• _INFORMATION GIVEN_
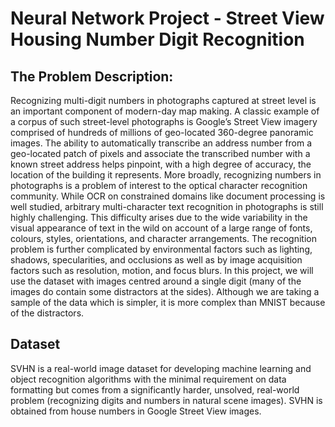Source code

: # Neural Network Project - Street View Housing Number Digit Recognition
## The Problem Description:
Recognizing multi-digit numbers in photographs captured at street level is an important component of modern-day map making. A classic example of a corpus of such street-level photographs is Google’s Street View imagery comprised of hundreds of millions of geo-located 360-degree panoramic images.
The ability to automatically transcribe an address number from a geo-located patch of pixels and associate the transcribed
number with a known street address helps pinpoint, with a high degree of accuracy, the location of the building it represents. 
More broadly, recognizing numbers in photographs is a problem of interest to the optical character recognition community. While OCR on constrained domains like document processing is well studied, arbitrary multi-character text recognition in photographs is still highly challenging. 
This difficulty arises due to the wide variability in the visual appearance of text in the wild on account of a large range of fonts, colours, styles, orientations, and character arrangements. The recognition problem is further complicated by environmental factors such as lighting, shadows, specularities, and occlusions as well as by image acquisition factors such as resolution, motion, and focus blurs. In this project, we will use the dataset with images centred around a single digit (many of the images do contain some distractors at the sides). Although we are taking a sample of the data which is simpler, it is more complex than MNIST because of the distractors.
## Dataset
SVHN is a real-world image dataset for developing machine learning and object recognition algorithms with the minimal requirement on data formatting but comes from a significantly harder, unsolved, real-world problem (recognizing digits and numbers in natural scene images).
SVHN is obtained from house numbers in Google Street View images.
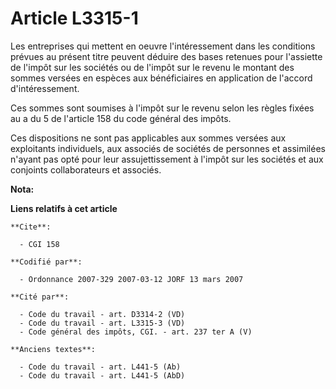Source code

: # Article L3315-1

Les entreprises qui mettent en oeuvre l'intéressement dans les conditions prévues au présent titre peuvent déduire des bases
retenues pour l'assiette de l'impôt sur les sociétés ou de l'impôt sur le revenu le montant des sommes versées en espèces aux
bénéficiaires en application de l'accord d'intéressement.

Ces sommes sont soumises à l'impôt sur le revenu selon les règles fixées au a du 5 de l'article 158 du code général des
impôts.

Ces dispositions ne sont pas applicables aux sommes versées aux exploitants individuels, aux associés de sociétés de
personnes et assimilées n'ayant pas opté pour leur assujettissement à l'impôt sur les sociétés et aux conjoints
collaborateurs et associés.

**Nota:**



**Liens relatifs à cet article**

	**Cite**:

	  - CGI 158

	**Codifié par**:

	  - Ordonnance 2007-329 2007-03-12 JORF 13 mars 2007

	**Cité par**:

	  - Code du travail - art. D3314-2 (VD)
	  - Code du travail - art. L3315-3 (VD)
	  - Code général des impôts, CGI. - art. 237 ter A (V)

	**Anciens textes**:

	  - Code du travail - art. L441-5 (Ab)
	  - Code du travail - art. L441-5 (AbD)
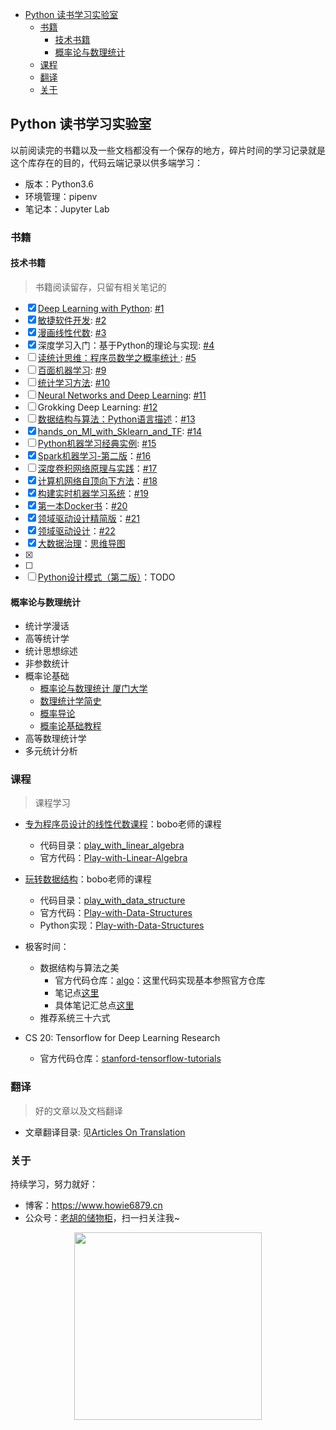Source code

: <!-- vim-markdown-toc GFM -->

* [Python 读书学习实验室](#python-读书学习实验室)
	* [书籍](#书籍)
		* [技术书籍](#技术书籍)
		* [概率论与数理统计](#概率论与数理统计)
	* [课程](#课程)
	* [翻译](#翻译)
	* [关于](#关于)

<!-- vim-markdown-toc -->

## Python 读书学习实验室

以前阅读完的书籍以及一些文档都没有一个保存的地方，碎片时间的学习记录就是这个库存在的目的，代码云端记录以供多端学习：

- 版本：Python3.6
- 环境管理：pipenv
- 笔记本：Jupyter Lab

### 书籍

#### 技术书籍

> 书籍阅读留存，只留有相关笔记的

- [x] [Deep Learning with Python](pylab/books/deep_learning_with_python): [#1](https://github.com/howie6879/pylab/issues/1)
- [x] [敏捷软件开发](pylab/books/敏捷软件开发): [#2](https://github.com/howie6879/pylab/issues/2)
- [x] [漫画线性代数](pylab/books/漫画线性代数): [#3](https://github.com/howie6879/pylab/issues/3)
- [x] 深度学习入门：基于Python的理论与实现: [#4](https://github.com/howie6879/pylab/issues/4)
- [ ] [读统计思维：程序员数学之概率统计 ](pylab/books/读统计思维——程序员数学之概率统计): [#5](https://github.com/howie6879/pylab/issues/5)
- [ ] [百面机器学习](pylab/books/百面机器学习): [#9](https://github.com/howie6879/pylab/issues/9)
- [ ] [统计学习方法](pylab/books/statistical_learning_method): [#10](https://github.com/howie6879/pylab/issues/10)
- [ ] [Neural Networks and Deep Learning](pylab/books/nndl): [#11](https://github.com/howie6879/pylab/issues/11)
- [ ] Grokking Deep Learning: [#12](https://github.com/howie6879/pylab/issues/12)
- [ ] [数据结构与算法：Python语言描述](pylab/books/算法与数据结构：Python语言描述)：[#13](https://github.com/howie6879/pylab/issues/13)
- [x] [hands_on_Ml_with_Sklearn_and_TF](pylab/books/hands_on_ml_with_sklearn_and_tf): [#14](https://github.com/howie6879/pylab/issues/14)
- [ ] [Python机器学习经典实例](pylab/books/Python机器学习经典实例): [#15](https://github.com/howie6879/pylab/issues/15)
- [x] [Spark机器学习-第二版](Spark机器学习-第二版)：[#16](https://github.com/howie6879/pylab/issues/16)
- [ ] [深度卷积网络原理与实践](pylab/books/深度卷积网络原理与实践)：[#17](https://github.com/howie6879/pylab/issues/17)
- [x] [计算机网络自顶向下方法](pylab/books/计算机网络自顶向下方法)：[#18](https://github.com/howie6879/pylab/issues/18)
- [x] [构建实时机器学习系统](pylab/books/构建实时机器学习系统)：[#19](https://github.com/howie6879/pylab/issues/19)
- [x] [第一本Docker书](pylab/pylab/tutorial/docker)：[#20](https://github.com/howie6879/pylab/issues/20)
- [x] [领域驱动设计精简版](pylab/books/领域驱动设计精简版)：[#21](https://github.com/howie6879/pylab/issues/21)
- [x] [领域驱动设计](pylab/books/领域驱动设计)：[#22](https://github.com/howie6879/pylab/issues/22)
- [x] [大数据治理](pylab/books/大数据治理)：[思维导图](./pylab/books/大数据治理)
- [x] [精通特征工程]: [思维导图](./pylab/books/精通特征工程/精通特征工程.png)
- [ ] [PySpark实战指南]: [思维导图](./pylab/books/PySpark实战指南/PySpark实战指南.png)
- [ ] [Python设计模式（第二版）](./pylab/books/Python设计模式（第二版）)：TODO

#### 概率论与数理统计

- 统计学漫话
- 高等统计学
- 统计思想综述
- 非参数统计
- 概率论基础
	- [概率论与数理统计 厦门大学](http://www.icourse163.org/course/XMU-1003699004#/info)
	- [数理统计学简史](https://book.douban.com/subject/1522839/)
	- [概率导论](https://book.douban.com/subject/4175522/)
	- [概率论基础教程](https://www.ituring.com.cn/book/202)
- 高等数理统计学
- 多元统计分析

### 课程

> 课程学习

- [专为程序员设计的线性代数课程](https://coding.imooc.com/class/260.html)：bobo老师的课程
    - 代码目录：[play_with_linear_algebra](./pylab/lessons/play_with_linear_algebra)
    - 官方代码：[Play-with-Linear-Algebra](https://github.com/liuyubobobo/Play-with-Linear-Algebra)

- [玩转数据结构](https://coding.imooc.com/learn/list/207.html)：bobo老师的课程
    - 代码目录：[play_with_data_structure](./pylab/lessons/play_with_data_structure)
    - 官方代码：[Play-with-Data-Structures](https://github.com/liuyubobobo/Play-with-Data-Structures)
	- Python实现：[Play-with-Data-Structures](https://github.com/nicemayi/play-with-data-structures)

- 极客时间：
	- 数据结构与算法之美
		- 官方代码仓库：[algo](https://github.com/wangzheng0822/algo)：这里代码实现基本参照官方仓库
		- 笔记点[这里](pylab/lessons/data_structure_and_algorithms)
		- 具体笔记汇总点[这里](https://github.com/howie6879/pylab/issues/7)
	- 推荐系统三十六式

- CS 20: Tensorflow for Deep Learning Research
	- 官方代码仓库：[stanford-tensorflow-tutorials](https://github.com/chiphuyen/stanford-tensorflow-tutorials)

### 翻译

> 好的文章以及文档翻译

- 文章翻译目录: 见[Articles On Translation](./articles_translation.md)

### 关于

持续学习，努力就好：

- 博客：https://www.howie6879.cn
- 公众号：[老胡的储物柜](https://camo.githubusercontent.com/8f6ae80175e0224eb1fb77f4ba66e857bf594cc5/68747470733a2f2f7773312e73696e61696d672e636e2f6c617267652f303037693358435567793166796a766d777a6f71326a333070303064776d7a6c2e6a7067)，扫一扫关注我~

<div align=center><img width="300px" height="300px" src="https://raw.githubusercontent.com/howie6879/howie6879.github.io/img/pictures/20190529083905.png" /></div>
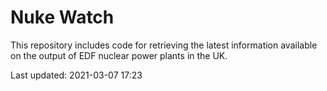 # Nuke Watch

This repository includes code for retrieving the latest information available on the output of EDF nuclear power plants in the UK.

Last updated: 2021-03-07 17:23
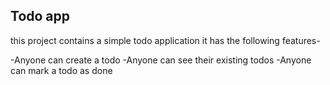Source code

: ## Todo app

this project contains a simple todo application
it has the following features-

-Anyone can create a todo
-Anyone can see their existing todos
-Anyone can mark a todo as done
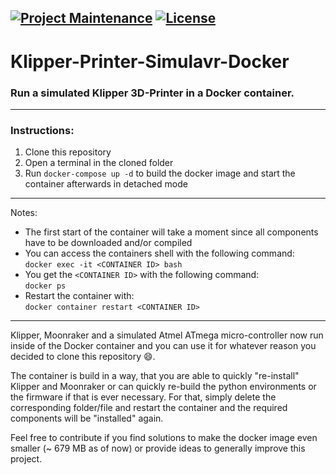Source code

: [![Project Maintenance](https://img.shields.io/maintenance/yes/2022.svg)](https://github.com/th33xitus/klipper-printer-simulavr-docker 'GitHub Repository')
[![License](https://img.shields.io/github/license/th33xitus/klipper-printer-simulavr-docker.svg)](https://github.com/th33xitus/klipper-printer-simulavr-docker/blob/master/LICENSE 'License')
---
# Klipper-Printer-Simulavr-Docker

### **Run a simulated Klipper 3D-Printer in a Docker container.**
---

### Instructions:
1. Clone this repository
2. Open a terminal in the cloned folder
3. Run `docker-compose up -d` to build the docker image and start the container afterwards in detached mode

---

Notes:
* The first start of the container will take a moment since all components have to be downloaded and/or compiled
* You can access the containers shell with the following command:\
`docker exec -it <CONTAINER ID> bash`
* You get the `<CONTAINER ID>` with the following command:\
`docker ps`
* Restart the container with:\
`docker container restart <CONTAINER ID>`



---
Klipper, Moonraker and a simulated Atmel ATmega micro-controller now run inside of the Docker container and you can use it for whatever reason you decided to clone this repository 😄.

The container is build in a way, that you are able to quickly "re-install" Klipper and Moonraker or can quickly re-build the python environments or the firmware if that is ever necessary. For that, simply delete the corresponding folder/file and restart the container and the required components will be "installed" again.

Feel free to contribute if you find solutions to make the docker image even smaller (~ 679 MB as of now) or provide ideas to generally improve this project.
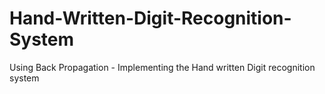 # Hand-Written-Digit-Recognition-System
Using Back Propagation - Implementing the Hand written Digit recognition  system
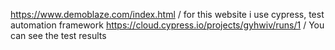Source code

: https://www.demoblaze.com/index.html   / for this website i use cypress,  test automation framework
https://cloud.cypress.io/projects/gyhwiv/runs/1  / You can see the test results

• _EXERCISE BRIEF_
Show the lines above with "markdown".

• _ANSWER TO THIS EXERCISE_
: <!-- vim-markdown-toc GFM -->
<!-- vim-markdown-toc -->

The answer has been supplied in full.